## What you are asked to do:
Report every line of the entries that contains the word "Assume".

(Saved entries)
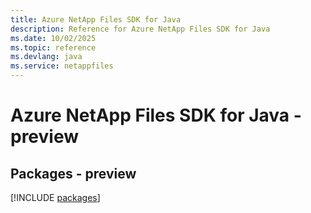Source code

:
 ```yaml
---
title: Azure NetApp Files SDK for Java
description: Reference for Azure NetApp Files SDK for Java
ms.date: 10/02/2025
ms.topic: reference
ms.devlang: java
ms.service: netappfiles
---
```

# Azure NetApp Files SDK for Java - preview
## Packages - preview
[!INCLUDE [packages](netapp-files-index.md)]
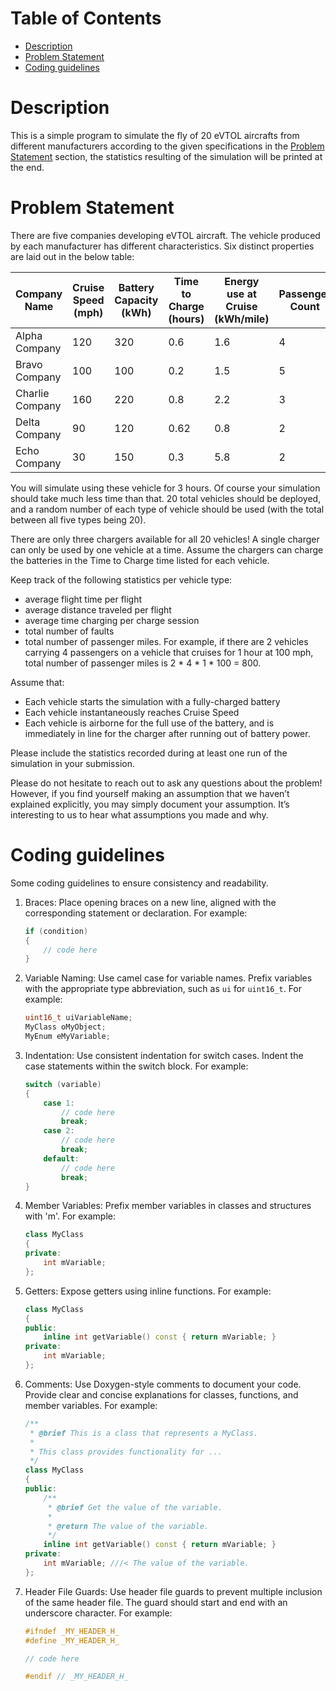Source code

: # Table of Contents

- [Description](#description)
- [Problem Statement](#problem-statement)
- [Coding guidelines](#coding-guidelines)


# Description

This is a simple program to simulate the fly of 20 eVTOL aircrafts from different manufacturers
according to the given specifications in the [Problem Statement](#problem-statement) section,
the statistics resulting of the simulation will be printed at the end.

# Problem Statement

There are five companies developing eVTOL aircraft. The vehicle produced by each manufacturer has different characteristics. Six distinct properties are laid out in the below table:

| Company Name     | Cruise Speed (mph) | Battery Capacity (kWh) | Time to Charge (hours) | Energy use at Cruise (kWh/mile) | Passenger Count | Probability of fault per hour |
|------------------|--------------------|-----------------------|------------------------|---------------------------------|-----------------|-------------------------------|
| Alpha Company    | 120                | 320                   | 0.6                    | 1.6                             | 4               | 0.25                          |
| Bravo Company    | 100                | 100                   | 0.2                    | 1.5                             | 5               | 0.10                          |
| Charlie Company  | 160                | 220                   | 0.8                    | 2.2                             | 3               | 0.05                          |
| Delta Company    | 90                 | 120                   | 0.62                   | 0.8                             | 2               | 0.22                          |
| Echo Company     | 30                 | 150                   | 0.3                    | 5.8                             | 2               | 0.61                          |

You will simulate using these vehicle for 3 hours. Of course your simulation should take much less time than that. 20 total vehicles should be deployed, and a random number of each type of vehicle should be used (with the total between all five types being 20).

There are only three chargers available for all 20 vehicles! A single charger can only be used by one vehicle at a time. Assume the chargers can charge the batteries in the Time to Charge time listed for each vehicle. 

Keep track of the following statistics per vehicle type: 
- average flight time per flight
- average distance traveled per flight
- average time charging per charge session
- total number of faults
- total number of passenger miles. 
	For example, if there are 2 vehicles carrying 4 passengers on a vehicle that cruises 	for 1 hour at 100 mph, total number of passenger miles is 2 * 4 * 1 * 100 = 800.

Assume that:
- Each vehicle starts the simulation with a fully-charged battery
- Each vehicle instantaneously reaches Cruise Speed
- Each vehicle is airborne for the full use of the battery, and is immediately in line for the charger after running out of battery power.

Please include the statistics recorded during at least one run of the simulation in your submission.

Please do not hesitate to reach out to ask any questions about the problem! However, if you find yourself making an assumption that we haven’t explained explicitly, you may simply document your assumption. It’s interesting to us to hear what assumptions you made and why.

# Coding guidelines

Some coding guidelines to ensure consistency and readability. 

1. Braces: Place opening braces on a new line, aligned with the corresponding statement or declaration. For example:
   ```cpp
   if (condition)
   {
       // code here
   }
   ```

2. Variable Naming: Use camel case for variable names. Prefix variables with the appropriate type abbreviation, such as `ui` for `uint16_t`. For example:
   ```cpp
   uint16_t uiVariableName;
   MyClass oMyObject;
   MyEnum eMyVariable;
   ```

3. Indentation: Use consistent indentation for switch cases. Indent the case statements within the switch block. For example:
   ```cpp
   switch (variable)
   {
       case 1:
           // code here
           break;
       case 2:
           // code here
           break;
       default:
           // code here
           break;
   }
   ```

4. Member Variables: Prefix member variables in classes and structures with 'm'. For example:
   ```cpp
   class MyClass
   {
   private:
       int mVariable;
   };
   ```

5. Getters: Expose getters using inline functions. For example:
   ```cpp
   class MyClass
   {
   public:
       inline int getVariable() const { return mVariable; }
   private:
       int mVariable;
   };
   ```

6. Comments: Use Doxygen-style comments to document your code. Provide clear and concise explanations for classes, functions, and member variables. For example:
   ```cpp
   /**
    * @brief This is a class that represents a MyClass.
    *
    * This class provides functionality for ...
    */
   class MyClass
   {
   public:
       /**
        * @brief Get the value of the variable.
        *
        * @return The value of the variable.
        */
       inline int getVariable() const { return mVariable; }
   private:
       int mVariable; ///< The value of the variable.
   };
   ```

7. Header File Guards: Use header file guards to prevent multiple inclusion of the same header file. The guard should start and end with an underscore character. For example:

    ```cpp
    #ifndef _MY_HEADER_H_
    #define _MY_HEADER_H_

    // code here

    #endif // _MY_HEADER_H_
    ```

## Response area:
There are only three chargers available for all 20 vehicles! A single charger can only be used by one vehicle at a time. Assume the chargers can charge the batteries in the Time to Charge time listed for each vehicle. 
Assume that:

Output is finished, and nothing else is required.